Records to process =
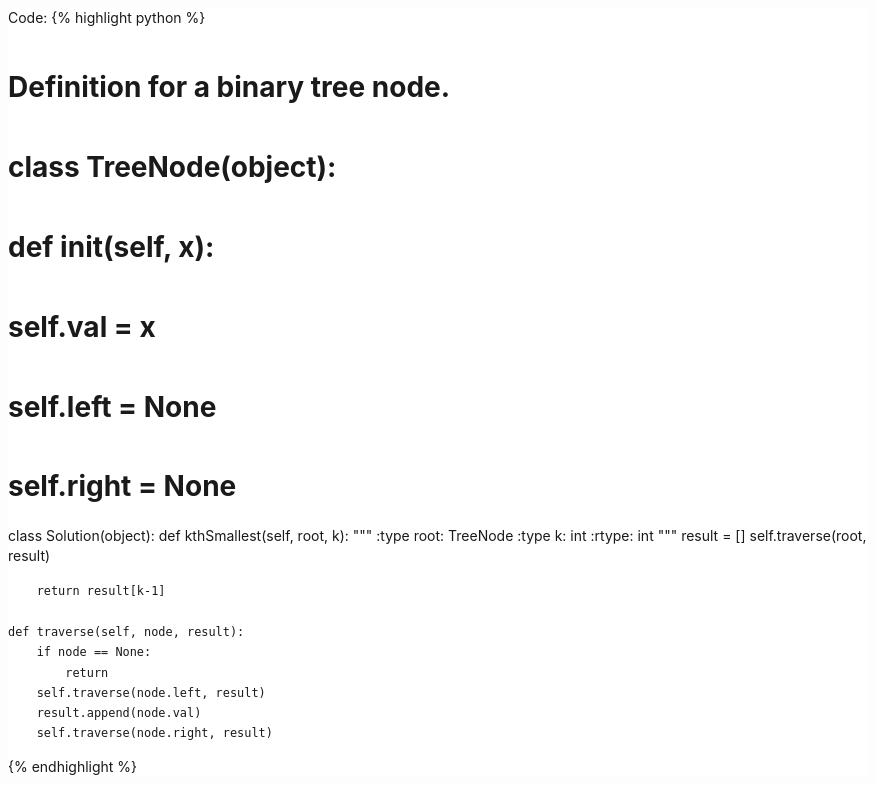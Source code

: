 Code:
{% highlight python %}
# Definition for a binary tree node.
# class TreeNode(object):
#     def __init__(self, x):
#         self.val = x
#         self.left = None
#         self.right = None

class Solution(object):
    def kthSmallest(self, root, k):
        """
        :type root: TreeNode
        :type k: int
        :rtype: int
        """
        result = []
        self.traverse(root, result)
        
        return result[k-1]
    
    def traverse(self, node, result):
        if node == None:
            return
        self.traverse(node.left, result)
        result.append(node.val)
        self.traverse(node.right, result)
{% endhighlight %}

---

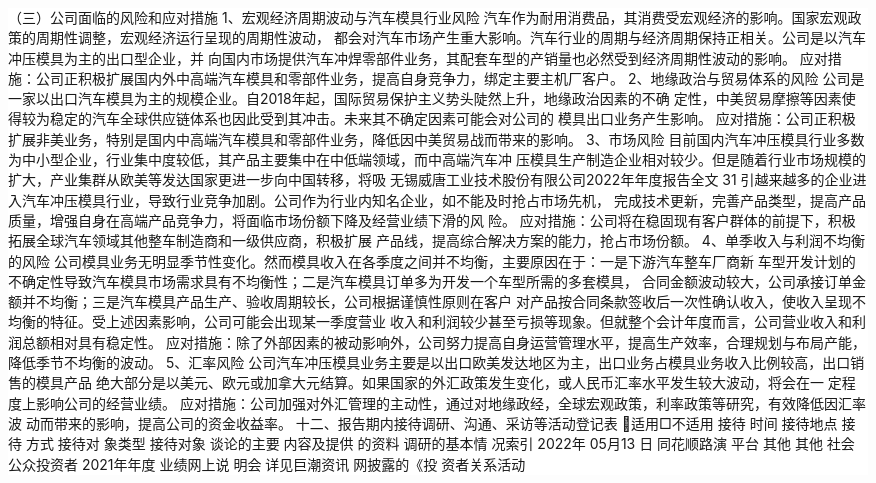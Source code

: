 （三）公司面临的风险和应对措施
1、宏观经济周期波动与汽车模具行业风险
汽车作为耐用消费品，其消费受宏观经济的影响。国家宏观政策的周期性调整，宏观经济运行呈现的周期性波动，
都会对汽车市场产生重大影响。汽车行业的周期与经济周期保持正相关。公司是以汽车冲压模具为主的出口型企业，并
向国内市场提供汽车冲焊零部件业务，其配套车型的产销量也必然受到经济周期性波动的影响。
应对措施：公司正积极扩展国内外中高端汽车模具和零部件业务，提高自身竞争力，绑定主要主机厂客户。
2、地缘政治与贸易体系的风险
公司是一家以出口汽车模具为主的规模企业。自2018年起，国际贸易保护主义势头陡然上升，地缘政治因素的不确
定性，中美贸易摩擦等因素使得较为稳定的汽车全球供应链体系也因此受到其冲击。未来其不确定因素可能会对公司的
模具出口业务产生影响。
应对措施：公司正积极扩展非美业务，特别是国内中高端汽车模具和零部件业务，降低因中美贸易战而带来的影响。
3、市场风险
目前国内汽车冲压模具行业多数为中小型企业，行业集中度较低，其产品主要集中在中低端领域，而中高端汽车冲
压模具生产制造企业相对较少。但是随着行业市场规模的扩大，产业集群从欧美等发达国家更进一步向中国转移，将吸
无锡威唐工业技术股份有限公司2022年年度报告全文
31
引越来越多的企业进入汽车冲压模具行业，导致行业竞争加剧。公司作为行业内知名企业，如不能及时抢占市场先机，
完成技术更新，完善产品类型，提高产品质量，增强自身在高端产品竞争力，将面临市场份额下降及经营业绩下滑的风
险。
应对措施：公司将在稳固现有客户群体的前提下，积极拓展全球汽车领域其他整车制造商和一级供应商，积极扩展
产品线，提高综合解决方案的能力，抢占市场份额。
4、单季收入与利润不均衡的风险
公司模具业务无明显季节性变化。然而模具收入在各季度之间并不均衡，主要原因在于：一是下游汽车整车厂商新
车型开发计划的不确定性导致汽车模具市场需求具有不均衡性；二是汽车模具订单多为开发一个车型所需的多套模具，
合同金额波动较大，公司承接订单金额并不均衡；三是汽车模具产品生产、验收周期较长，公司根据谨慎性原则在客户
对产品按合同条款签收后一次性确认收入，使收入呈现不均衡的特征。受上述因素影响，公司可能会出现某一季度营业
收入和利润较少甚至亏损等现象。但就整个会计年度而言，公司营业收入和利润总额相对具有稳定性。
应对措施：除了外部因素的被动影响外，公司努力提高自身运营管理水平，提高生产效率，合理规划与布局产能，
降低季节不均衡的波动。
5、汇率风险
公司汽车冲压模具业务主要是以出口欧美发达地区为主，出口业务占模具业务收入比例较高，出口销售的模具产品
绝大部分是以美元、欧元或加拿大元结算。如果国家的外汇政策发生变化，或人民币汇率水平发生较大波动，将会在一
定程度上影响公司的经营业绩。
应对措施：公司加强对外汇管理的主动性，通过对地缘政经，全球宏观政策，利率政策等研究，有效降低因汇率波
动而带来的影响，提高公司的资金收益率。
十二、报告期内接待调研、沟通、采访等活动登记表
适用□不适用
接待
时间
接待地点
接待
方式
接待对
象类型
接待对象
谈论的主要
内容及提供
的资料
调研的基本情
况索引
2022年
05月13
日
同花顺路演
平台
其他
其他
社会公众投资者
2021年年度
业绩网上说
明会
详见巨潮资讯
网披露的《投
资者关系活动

---

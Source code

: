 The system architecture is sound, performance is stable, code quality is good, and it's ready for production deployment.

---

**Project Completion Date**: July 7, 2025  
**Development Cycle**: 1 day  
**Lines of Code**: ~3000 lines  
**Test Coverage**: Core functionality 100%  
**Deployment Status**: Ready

Work instruction = Lines that contain "left" are the result; find them in the entries above and copy each one.

Exercise response =
#         self.left = None
        self.traverse(node.left, result)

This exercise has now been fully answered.